Chiamami col tuo nome come se fossimo una cosa sola, è una storia piena di luce e di grazia perdute in un angolo d’Italia che ricorda i luoghi di Novecento di Bertolucci, l’autore che Guadagnino considera un maestro e a cui ha dedicato un documentario. Il film ha un lungo percorso. Nel 2007 due produttori americani ne comprarono i diritti, affidando la regia a James Ivory, novantenne, che poi si limitò alla sceneggiatura. Guadagnino doveva trovare i luoghi dove girare: il libro è ambientato a Bordighera, Guadagnino scelse Crema, dove vive col suo compagno in un magnifico palazzo, e la campagna attorno.
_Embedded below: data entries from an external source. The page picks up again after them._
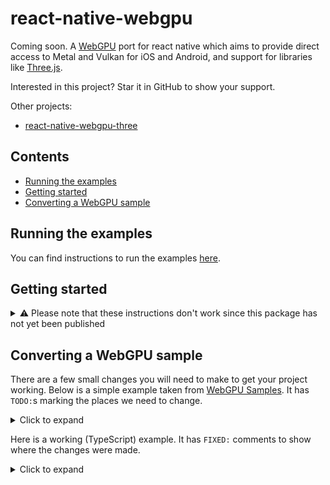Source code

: # react-native-webgpu

Coming soon. A [WebGPU](https://developer.mozilla.org/en-US/docs/Web/API/WebGPU_API) port for react native which aims to provide direct access to Metal and Vulkan for iOS and Android, and support for libraries like [Three.js](https://threejs.org).

Interested in this project? Star it in GitHub to show your support.

Other projects:

- [react-native-webgpu-three](../react-native-webgpu-three)

## Contents

- [Running the examples](#running-the-examples)
- [Getting started](#getting-started)
- [Converting a WebGPU sample](#converting-a-webgpu-sample)

## Running the examples

You can find instructions to run the examples [here](../../examples/Example).

## Getting started

<details>
<summary>
⚠️ Please note that these instructions don't work since this package has not yet been published
</summary>

- Install packages

```shell
yarn add react-native-webgpu
```

- Install pods

```shell
cd ios
pod install
cd ..
```

- Import `react-native-webgpu` in your root `index.js` file so it can install on app startup

```javascript
// src/index.js
import 'react-native-webgpu';
```

- Add plugin to `babel.config.js` to support `.wgsl` files

```javascript
// babel.config.js
modules.exports = {
  plugins: [require('react-native-webgpu/babel-plugin-transform-wgsl')],
};
```

- Add to `metro.config.js` to support `.wgsl` files

```javascript
// metro.config.js
const defaultConfig = getDefaultConfig(__dirname);
const webGpuConfig = require('react-native-webgpu/metro');
const config = {
  resolver: {
    sourceExts: [
      ...defaultConfig.resolver.sourceExts,
      ...webGpuConfig.resolver.sourceExts,
    ],
  },
};
```

- TypeScript only, add global types to `tsconfig.json`

```json
{
  "include": [
    "node_modules/react-native-webgpu/types/webGpuTypes.d.ts",
    "node_modules/react-native-webgpu/types/globals.d.ts",
    "node_modules/react-native-webgpu/types/wgsl.d.ts"
  ]
}
```

</details>

## Converting a WebGPU sample

There are a few small changes you will need to make to get your project working. Below is a simple example taken from [WebGPU Samples](https://webgpu.github.io/webgpu-samples/?sample=helloTriangle). It has `TODO:`s marking the places we need to change.

<details>
<summary>Click to expand</summary>

```typescript
import triangleVertWGSL from '../../shaders/triangle.vert.wgsl';
import redFragWGSL from '../../shaders/red.frag.wgsl';
import { quitIfWebGPUNotAvailable } from '../util';

const canvas = document.querySelector('canvas') as HTMLCanvasElement; // TODO: Remove web api
const adapter = await navigator.gpu?.requestAdapter(); // TODO: Use the navigator from `react-native-webgpu` instead of `global`
const device = await adapter?.requestDevice();
quitIfWebGPUNotAvailable(adapter, device); // TODO: Remove since web gpu is always supported 🎉

const context = canvas.getContext('webgpu') as GPUCanvasContext; // TODO: Use the context from `react-native-webgpu`

const devicePixelRatio = window.devicePixelRatio; // TODO: Remove sizing as we use React to layout our views
canvas.width = canvas.clientWidth * devicePixelRatio;
canvas.height = canvas.clientHeight * devicePixelRatio;
const presentationFormat = navigator.gpu.getPreferredCanvasFormat();

context.configure({
  device,
  format: presentationFormat,
  alphaMode: 'premultiplied',
});

const pipeline = device.createRenderPipeline({
  layout: 'auto',
  vertex: {
    // TODO: `entryPoint` must be specified in `react-native-webgpu`
    module: device.createShaderModule({
      code: triangleVertWGSL,
    }),
  },
  fragment: {
    // TODO: `entryPoint` must be specified in `react-native-webgpu`
    module: device.createShaderModule({
      code: redFragWGSL,
    }),
    targets: [
      {
        format: presentationFormat,
      },
    ],
  },
  primitive: {
    topology: 'triangle-list',
  },
});

function frame() {
  const commandEncoder = device.createCommandEncoder();
  const textureView = context.getCurrentTexture().createView();

  const renderPassDescriptor: GPURenderPassDescriptor = {
    colorAttachments: [
      {
        view: textureView,
        clearValue: [0, 0, 0, 1],
        loadOp: 'clear',
        storeOp: 'store',
      },
    ],
  };

  const passEncoder = commandEncoder.beginRenderPass(renderPassDescriptor);
  passEncoder.setPipeline(pipeline);
  passEncoder.draw(3);
  passEncoder.end();

  device.queue.submit([commandEncoder.finish()]);
  // TODO: We need to tell the surface to present itself onscreen
  requestAnimationFrame(frame);
}
// TODO: Use `requestAnimationFrame` from `react-native-webgpu` so it is called in sync with the screen refresh rate, and automatically cancels on unmount
requestAnimationFrame(frame);
```

</details>

Here is a working (TypeScript) example. It has `FIXED:` comments to show where the changes were made.

<details>
<summary>Click to expand</summary>

```typescript jsx
import React from 'react';
import { WebGpuView, type WebGpuViewProps } from 'react-native-webgpu';
import triangleVertWGSL from '../../shaders/triangle.vert.wgsl';
import redFragWGSL from '../../shaders/red.frag.wgsl';

export function HelloTriangle() {
  // FIXED: get context, navigator and requestAnimationFrame from `react-native-webgpu` callback
  const onCreateSurface: WebGpuViewProps['onCreateSurface'] = async ({context, navigator, requestAnimationFrame}) => {
    const adapter = await navigator.gpu.requestAdapter();
    const device = await adapter!.requestDevice();

    const presentationFormat = navigator.gpu.getPreferredCanvasFormat();

    context.configure({
      device,
      format: presentationFormat,
      alphaMode: "premultiplied",
    });

    const pipeline = device.createRenderPipeline({
      layout: 'auto',
      vertex: {
        // FIXED: The shader function in `triangleVertWGSL` is called `main` so that's our entry point
        entryPoint: 'main',
        module: device.createShaderModule({
          code: triangleVertWGSL,
        }),
      },
      fragment: {
        // FIXED: The shader function in `redFragWGSL` is also called `main` so that's our entry point
        entryPoint: 'main',
        module: device.createShaderModule({
          code: redFragWGSL,
        }),
        targets: [
          {
            format: presentationFormat,
          },
        ],
      },
      primitive: {
        topology: 'triangle-list',
      },
    });

    function frame() {
      // FIXED: `getCurrentTexture()` can return `null` in `react-native-webgpu`
      const framebuffer = context.getCurrentTexture();
      if (!framebuffer) {
        requestAnimationFrame(frame);
        return;
      }

      const commandEncoder = device.createCommandEncoder();
      const textureView = framebuffer.createView();

      const renderPassDescriptor: GPURenderPassDescriptor = {
        colorAttachments: [
          {
            view: textureView,
            clearValue: [0, 0, 0, 1],
            loadOp: 'clear',
            storeOp: 'store',
          },
        ],
      }

      const passEncoder = commandEncoder.beginRenderPass(renderPassDescriptor);
      passEncoder.setPipeline(pipeline);
      passEncoder.draw(3);
      passEncoder.end();

      device.queue.submit([commandEncoder.finish()]);
      // FIXED: Add context.presentSurface() to display the surface
      context.presentSurface();
      requestAnimationFrame(frame);
    }
    requestAnimationFrame(frame);
  };

  return <WebGpuView onCreateSurface={onCreateSurface} style={{flex: 1}} />;
}
```

</details>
Infine gli fu affidata la regia: nessun italiano, né la Rai né i nostri produttori più importanti hanno creduto nel film e tranne che per un contributo ministeriale, il costo, 3 milioni e mezzo di dollari, è stato finanziato da francesi, tedeschi, brasiliani, americani e dallo stessa casa di produzione di Guadagnino, con la distribuzione della Sony. Il regista sceneggiatore italiano, di madre algerina da cui ha ereditato occhi tenebrosi, ha 46 anni, ed è una figura anomala nel mondo del nostro cinema; non frequenta il mondo romano del cinema, della mondanità e della politica, preferisce attori stranieri (Tilda Swinton in Io sono l’amore, A bigger splash con Ralph Fiennes), evita le storie di camorra, poveri, borgatari, preferendo personaggi della buona borghesia intellettuale, senza prenderli in giro, raccontandoli con rispetto e verità. Quando Chiamami col tuo nome è entrato nella cinquina dei Golden Globe, titoli contenti suoi nostri giornali, sulla italianità del film, per via della regia di un italiano, Luca Guadagnino, e dei tanti italiani che hanno collaborato, dal montatore Walter Fasano ai costumi di Giulia Piersanti agli interni di Violante Visconti. Ma il film è americano, da un romanzo americano, con sceneggiatura americana, attori americani, un direttore della fotografia tailandese (quello del film Palma d’Oro 2010 a Cannes, di cui non si riesce a ricordare né il titolo né il regista), canzoni dell’americano Sufjan Stevens.